Mr. Chairman and Gentlemen of the Bar:—It may not be true that I have practised law in more States of this Union than any one present, but it is certainly true that I never did as much speaking in the same length of time, without charging a fee for it, as I have done within the last twenty-four hours. [Laughter.] At two o'clock this morning I was in attendance, in the city of New York, upon a ghost dance of the Confederate veterans; at two o'clock this evening I resolved myself into a deep, careful, and circumspect lawyer, and now I am with the boys, and propose to have a good time. [Laughter.] Now, you know, this scene strikes me as ridiculous—our getting here together and glorifying ourselves and nobody to pay for it. My opinion is, that the part of wisdom is to bottle this oratory and keep it on tap at $5 a minute. [Laughter.] The Legal Profession—why, of course, we are the best fellows in the world. Who is here to deny it? It reminds me of an anecdote told by an old politician in Virginia, who said that one day, with his man, he was riding to Chesterfield court, and they got discussing the merits of a neighbor, Mr. Beasley, and he says, "Isaac, what do you think of Mr. Beasley?" "Well," he says, "Marse Frank, I reckon he is a pretty good man." "Well, there is one thing about Mr. Beasley, he is always humbling himself." He says, "Marse Frank, you are right; I don't know how you is, but I always mistrusts a man that runs hisself down." [Laughter.] He says, "I don't know how you is, Marse Frank, but I tell you how it is with me: this nigger scarcely ever says no harm against hisself." So I say it of the legal profession—this here nigger don't never scarcely say no harm against himself. [Great laughter.]

Of course we are the best profession in the world, but if any of our clients are standing at that door and listening to this oratory, I know what their reflection is. They are laughing in their sleeves and saying: "Watch him, watch him; did you ever hear lawyers talk as much for nothing? Watch them; it is the funniest scene I ever saw. There are a lot of lawyers with their hands in their own pockets." [Laughter.]

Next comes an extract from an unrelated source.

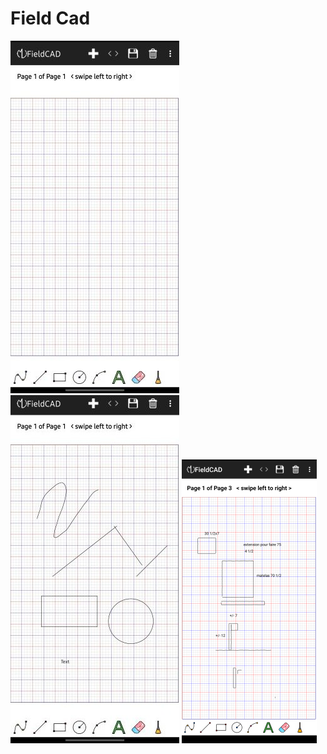# **Field Cad**  

<img src = "FieldCAD.jpg" />  

<img src = "FieldCAD objects.jpg" />  

<img src = "FieldCAD exemple.png" />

Mr. Chairman and gentlemen, another thing. We are not fooling with any judges now. I know who I am talking to and how long I have been doing it. Sometimes you can fool a judge into letting you have more time than the rule allows; but with lawyers, enough is enough. We know exactly when to put on the brakes with each other. We are not now earning fees by the yard or charging by the minute, and when a man is through with what he has to say, it is time to sit down, and all I have to say in conclusion is, that the more I watch the legal profession and observe it, the more I am convinced that with the great responsibility, with the great trusts confided to it, with the great issues committed to its keeping, with the great power it has to direct public feeling and public sentiment, with the great responsibilities resulting, take it as a mass—and there are plenty of rascals in it—but take it as a mass, and measure it up, and God never made a nobler body in these United States. [Applause.]